The consequence of the foregoing is that there is no valid international law basis for the existence of the occupation. In consequence, the occupation is an unlawful use of force, an aggression, and a violation of the right to self-determination of the Palestinian people, on the part of Israel and, in the case of aggression, also a crime on an individual level for senior Israeli leaders. As a result, the occupation is existentially illegal and must end immediately. Legally, the requirement of termination is not contingent on particular circumstances being present. Specifically, the following factors or conditions cannot be, by themselves, a pretext for delaying termination: willingness/consent by Israel; the adoption of a peace agreement; the adoption of standards within or the giving of undertakings by the Palestinian people; approval by the UN, the Quartet, other states etc. In consequence, every day the occupation continues is a breach of international law.

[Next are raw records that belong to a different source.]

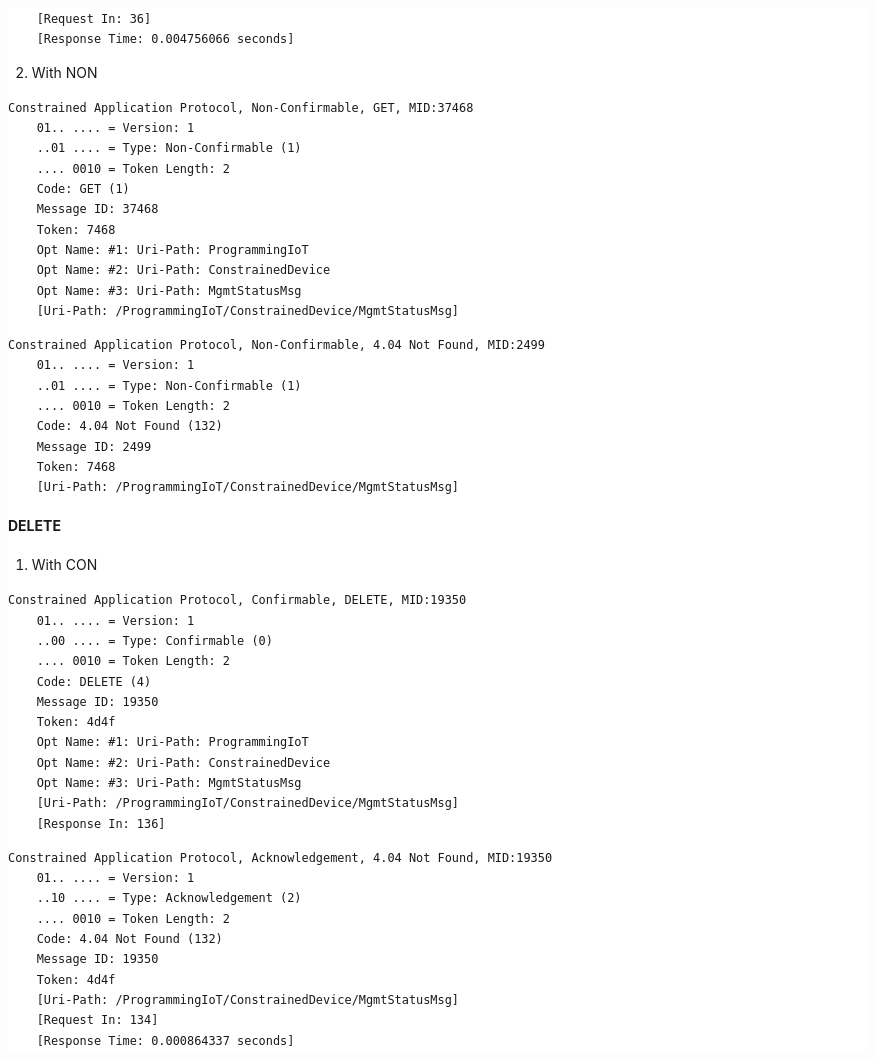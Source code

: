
 ```
    [Request In: 36]
    [Response Time: 0.004756066 seconds]

```

2. With NON

```
Constrained Application Protocol, Non-Confirmable, GET, MID:37468
    01.. .... = Version: 1
    ..01 .... = Type: Non-Confirmable (1)
    .... 0010 = Token Length: 2
    Code: GET (1)
    Message ID: 37468
    Token: 7468
    Opt Name: #1: Uri-Path: ProgrammingIoT
    Opt Name: #2: Uri-Path: ConstrainedDevice
    Opt Name: #3: Uri-Path: MgmtStatusMsg
    [Uri-Path: /ProgrammingIoT/ConstrainedDevice/MgmtStatusMsg]
```
```
Constrained Application Protocol, Non-Confirmable, 4.04 Not Found, MID:2499
    01.. .... = Version: 1
    ..01 .... = Type: Non-Confirmable (1)
    .... 0010 = Token Length: 2
    Code: 4.04 Not Found (132)
    Message ID: 2499
    Token: 7468
    [Uri-Path: /ProgrammingIoT/ConstrainedDevice/MgmtStatusMsg]
```

#### DELETE

1. With CON

```
Constrained Application Protocol, Confirmable, DELETE, MID:19350
    01.. .... = Version: 1
    ..00 .... = Type: Confirmable (0)
    .... 0010 = Token Length: 2
    Code: DELETE (4)
    Message ID: 19350
    Token: 4d4f
    Opt Name: #1: Uri-Path: ProgrammingIoT
    Opt Name: #2: Uri-Path: ConstrainedDevice
    Opt Name: #3: Uri-Path: MgmtStatusMsg
    [Uri-Path: /ProgrammingIoT/ConstrainedDevice/MgmtStatusMsg]
    [Response In: 136]
```
```
Constrained Application Protocol, Acknowledgement, 4.04 Not Found, MID:19350
    01.. .... = Version: 1
    ..10 .... = Type: Acknowledgement (2)
    .... 0010 = Token Length: 2
    Code: 4.04 Not Found (132)
    Message ID: 19350
    Token: 4d4f
    [Uri-Path: /ProgrammingIoT/ConstrainedDevice/MgmtStatusMsg]
    [Request In: 134]
    [Response Time: 0.000864337 seconds]
```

The existential illegality of the occupation arises out of the simple fact of the occupation as a system of control and domination without a valid legal basis. This is then compounded by the occupation’s prolonged duration, its link to de jure and de facto annexation, and the egregious abuses perpetrated against the Palestinian people. The use of military force to annex territory is also an independent basis for existential illegality: also a violation of the international law on the use of force, and so also an aggression at both a state level and in terms of individual criminal responsibility. (By contrast, the prolonged length of the occupation, and its abusive nature, are not independent bases for existential illegality, but are relevant, as aggravating factors, to the question of existential legality as a matter of the law on the use of force; the abusive nature is also relevant to the separate matter of legality/illegality of conduct). Any purported annexations are also without legal effect, because in international law Israel is not and cannot be sovereign over any part of the West Bank or Gaza, including East Jerusalem, through the assertion of a claim to this effect based on the exercise of effective control enabled through the use of force, and in the absence of consent to such annexation freely given by the Palestinian people.

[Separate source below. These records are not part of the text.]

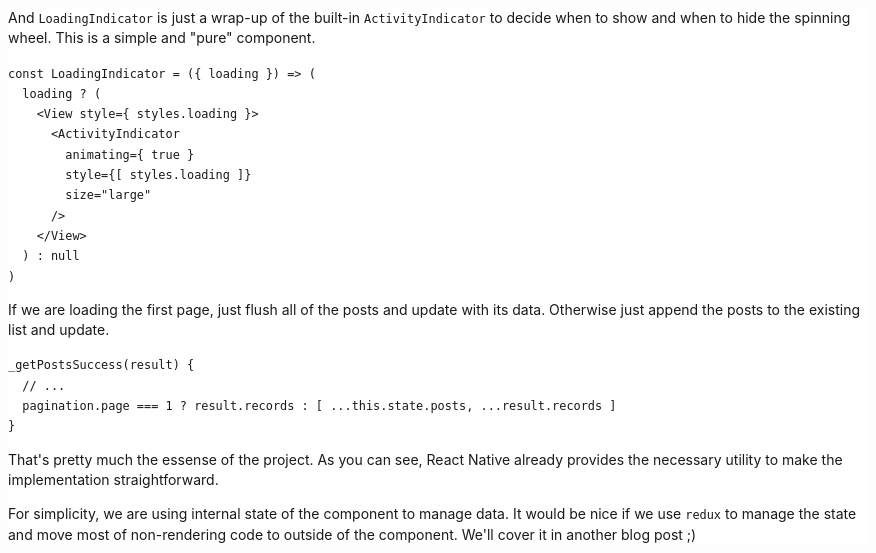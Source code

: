 And `LoadingIndicator` is just a wrap-up of the built-in `ActivityIndicator` to decide when to show and when to hide the spinning wheel. This is a simple and "pure" component. 
```
const LoadingIndicator = ({ loading }) => (
  loading ? (
    <View style={ styles.loading }>
      <ActivityIndicator
        animating={ true }
        style={[ styles.loading ]}
        size="large"
      />
    </View>
  ) : null
)
```

If we are loading the first page, just flush all of the posts and update with
its data. Otherwise just append the posts to the existing list and update.

```
_getPostsSuccess(result) {
  // ...
  pagination.page === 1 ? result.records : [ ...this.state.posts, ...result.records ]
}
```

That's pretty much the essense of the project. As you can see, React Native already provides the necessary utility to make the implementation straightforward.

For simplicity, we are using internal state of the component to manage data. It would be nice if we use `redux` to manage the state and move most of non-rendering code to outside of the component. We'll cover it in another blog post ;) 
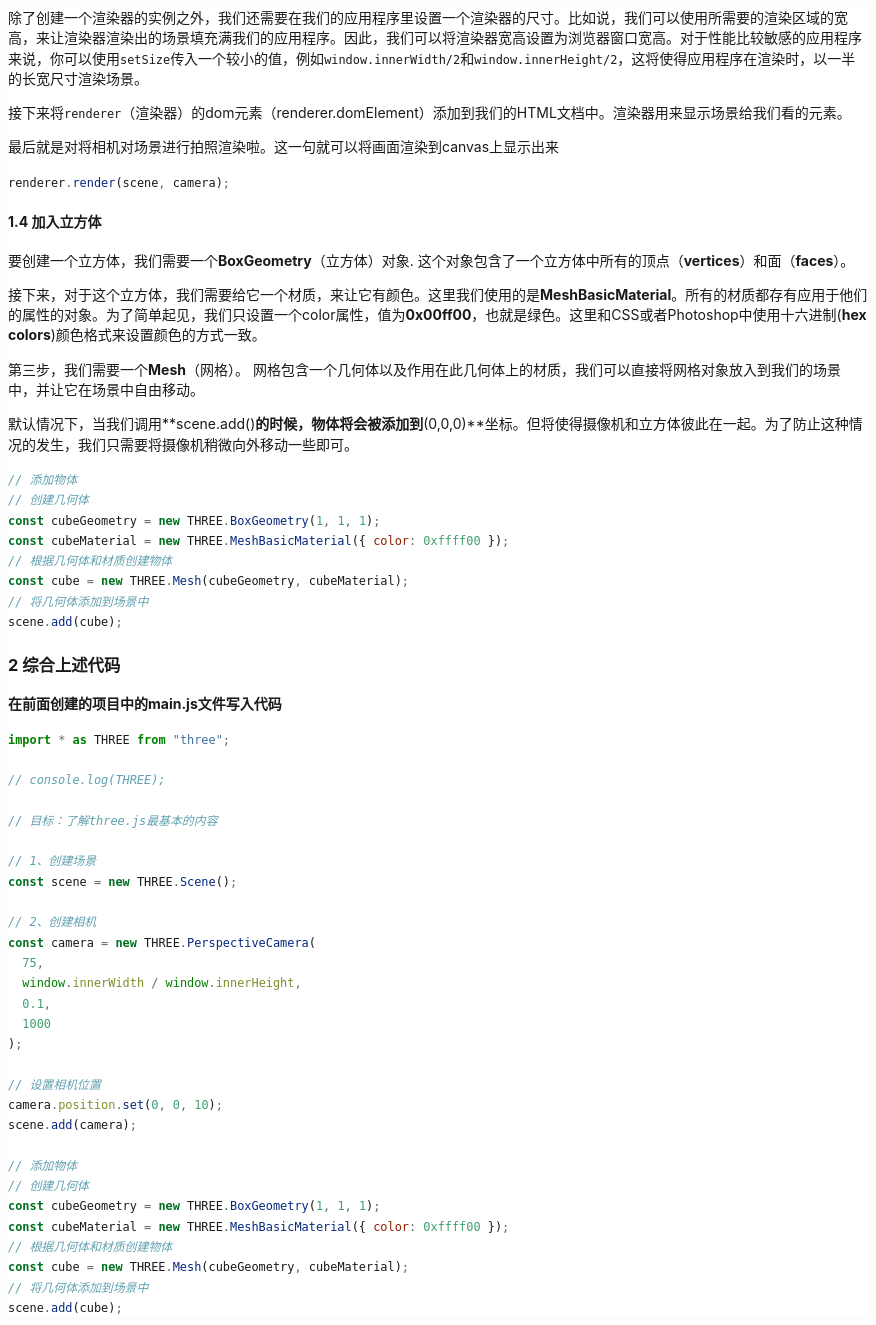 除了创建一个渲染器的实例之外，我们还需要在我们的应用程序里设置一个渲染器的尺寸。比如说，我们可以使用所需要的渲染区域的宽高，来让渲染器渲染出的场景填充满我们的应用程序。因此，我们可以将渲染器宽高设置为浏览器窗口宽高。对于性能比较敏感的应用程序来说，你可以使用`setSize`传入一个较小的值，例如`window.innerWidth/2`和`window.innerHeight/2`，这将使得应用程序在渲染时，以一半的长宽尺寸渲染场景。

接下来将`renderer`（渲染器）的dom元素（renderer.domElement）添加到我们的HTML文档中。渲染器用来显示场景给我们看的<canvas>元素。

最后就是对将相机对场景进行拍照渲染啦。这一句就可以将画面渲染到canvas上显示出来

```js
renderer.render(scene, camera);
```

#### 1.4 加入立方体

要创建一个立方体，我们需要一个**BoxGeometry**（立方体）对象. 这个对象包含了一个立方体中所有的顶点（**vertices**）和面（**faces**）。

接下来，对于这个立方体，我们需要给它一个材质，来让它有颜色。这里我们使用的是**MeshBasicMaterial**。所有的材质都存有应用于他们的属性的对象。为了简单起见，我们只设置一个color属性，值为**0x00ff00**，也就是绿色。这里和CSS或者Photoshop中使用十六进制(**hex colors**)颜色格式来设置颜色的方式一致。

第三步，我们需要一个**Mesh**（网格）。 网格包含一个几何体以及作用在此几何体上的材质，我们可以直接将网格对象放入到我们的场景中，并让它在场景中自由移动。

默认情况下，当我们调用**scene.add()**的时候，物体将会被添加到**(0,0,0)**坐标。但将使得摄像机和立方体彼此在一起。为了防止这种情况的发生，我们只需要将摄像机稍微向外移动一些即可。

```js
// 添加物体
// 创建几何体
const cubeGeometry = new THREE.BoxGeometry(1, 1, 1);
const cubeMaterial = new THREE.MeshBasicMaterial({ color: 0xffff00 });
// 根据几何体和材质创建物体
const cube = new THREE.Mesh(cubeGeometry, cubeMaterial);
// 将几何体添加到场景中
scene.add(cube);
```

### 2 综合上述代码

**在前面创建的项目中的main.js文件写入代码**

```js
import * as THREE from "three";

// console.log(THREE);

// 目标：了解three.js最基本的内容

// 1、创建场景
const scene = new THREE.Scene();

// 2、创建相机
const camera = new THREE.PerspectiveCamera(
  75,
  window.innerWidth / window.innerHeight,
  0.1,
  1000
);

// 设置相机位置
camera.position.set(0, 0, 10);
scene.add(camera);

// 添加物体
// 创建几何体
const cubeGeometry = new THREE.BoxGeometry(1, 1, 1);
const cubeMaterial = new THREE.MeshBasicMaterial({ color: 0xffff00 });
// 根据几何体和材质创建物体
const cube = new THREE.Mesh(cubeGeometry, cubeMaterial);
// 将几何体添加到场景中
scene.add(cube);
```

As to the legality/illegality of the conduct of the occupation, there are multiple, egregious breaches of the relevant areas of applicable international law: the laws of war/law of armed conflict/jus in bello/international humanitarian law including occupation law, international human rights law generally, and, within this, the prohibition of racial discrimination generally and the prohibition of apartheid in particular. These are breaches at the level of the state of Israel, and also, in some cases, individual crimes—war crimes, crimes against humanity, the crime of apartheid and the crime of torture.

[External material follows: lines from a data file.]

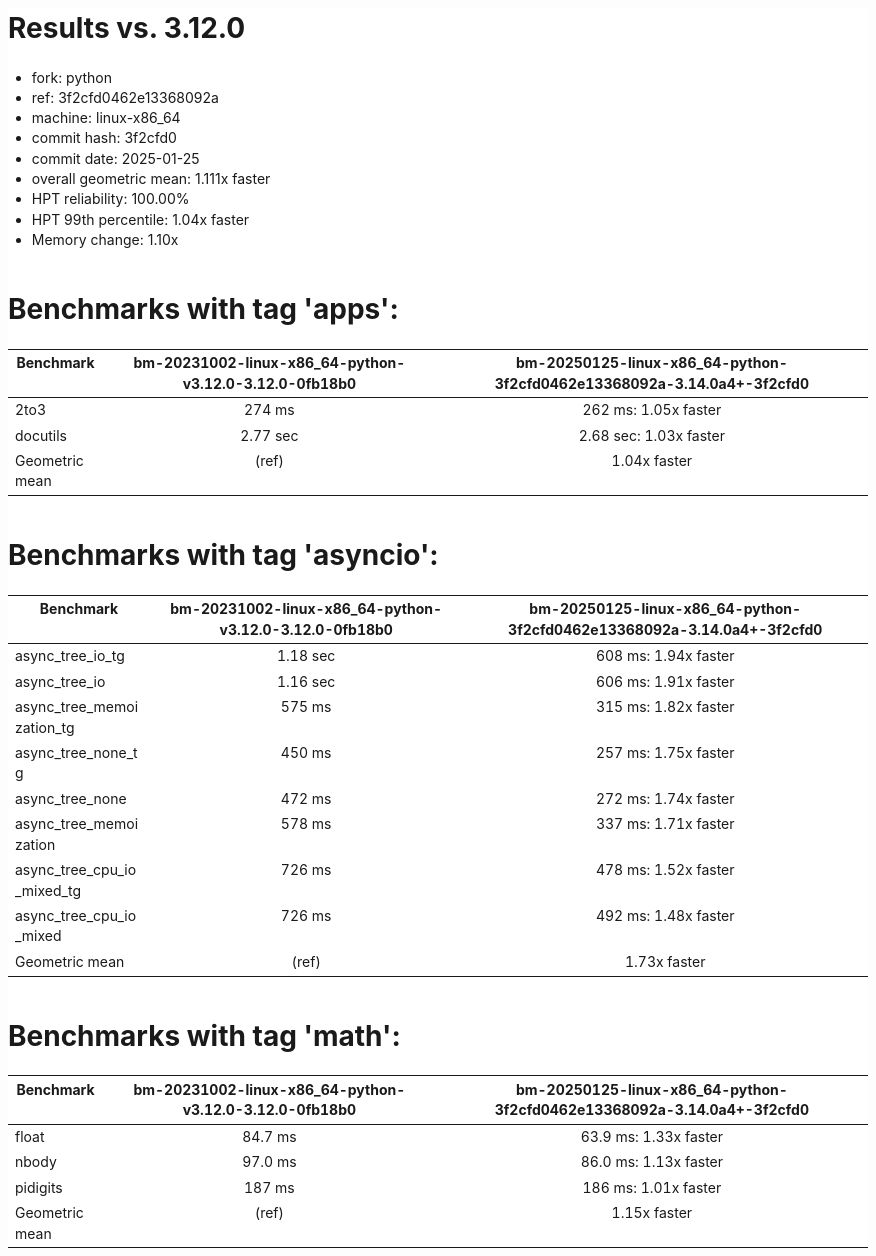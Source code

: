# Results vs. 3.12.0

- fork: python
- ref: 3f2cfd0462e13368092a
- machine: linux-x86_64
- commit hash: 3f2cfd0
- commit date: 2025-01-25
- overall geometric mean: 1.111x faster
- HPT reliability: 100.00%
- HPT 99th percentile: 1.04x faster
- Memory change: 1.10x

Benchmarks with tag 'apps':
===========================

| Benchmark      | bm-20231002-linux-x86_64-python-v3.12.0-3.12.0-0fb18b0 | bm-20250125-linux-x86_64-python-3f2cfd0462e13368092a-3.14.0a4+-3f2cfd0 |
|----------------|:------------------------------------------------------:|:----------------------------------------------------------------------:|
| 2to3           | 274 ms                                                 | 262 ms: 1.05x faster                                                   |
| docutils       | 2.77 sec                                               | 2.68 sec: 1.03x faster                                                 |
| Geometric mean | (ref)                                                  | 1.04x faster                                                           |

Benchmarks with tag 'asyncio':
==============================

| Benchmark                  | bm-20231002-linux-x86_64-python-v3.12.0-3.12.0-0fb18b0 | bm-20250125-linux-x86_64-python-3f2cfd0462e13368092a-3.14.0a4+-3f2cfd0 |
|----------------------------|:------------------------------------------------------:|:----------------------------------------------------------------------:|
| async_tree_io_tg           | 1.18 sec                                               | 608 ms: 1.94x faster                                                   |
| async_tree_io              | 1.16 sec                                               | 606 ms: 1.91x faster                                                   |
| async_tree_memoization_tg  | 575 ms                                                 | 315 ms: 1.82x faster                                                   |
| async_tree_none_tg         | 450 ms                                                 | 257 ms: 1.75x faster                                                   |
| async_tree_none            | 472 ms                                                 | 272 ms: 1.74x faster                                                   |
| async_tree_memoization     | 578 ms                                                 | 337 ms: 1.71x faster                                                   |
| async_tree_cpu_io_mixed_tg | 726 ms                                                 | 478 ms: 1.52x faster                                                   |
| async_tree_cpu_io_mixed    | 726 ms                                                 | 492 ms: 1.48x faster                                                   |
| Geometric mean             | (ref)                                                  | 1.73x faster                                                           |

Benchmarks with tag 'math':
===========================

| Benchmark      | bm-20231002-linux-x86_64-python-v3.12.0-3.12.0-0fb18b0 | bm-20250125-linux-x86_64-python-3f2cfd0462e13368092a-3.14.0a4+-3f2cfd0 |
|----------------|:------------------------------------------------------:|:----------------------------------------------------------------------:|
| float          | 84.7 ms                                                | 63.9 ms: 1.33x faster                                                  |
| nbody          | 97.0 ms                                                | 86.0 ms: 1.13x faster                                                  |
| pidigits       | 187 ms                                                 | 186 ms: 1.01x faster                                                   |
| Geometric mean | (ref)                                                  | 1.15x faster                                                           |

The occupation is thus illegal in both its existence and its conduct, and in both cases this gives rise to both state and individual criminal responsibility.

(All the main areas of international law violated—the prohibition on the use of force other than in self-defence/the prohibition of aggression; the right of self-determination; the prohibition of racial discrimination generally and apartheid in particular; a sub-set of the protections in IHL; the prohibition of torture—are norms that have the special non-derogable/jus cogens status mentioned above in connection with the Oslo Accords. Jus cogens is not a separate category of substantive international legal rules but is, rather, a way of characterizing certain rules as being of a special character when it comes to their interaction with other rules of international law.)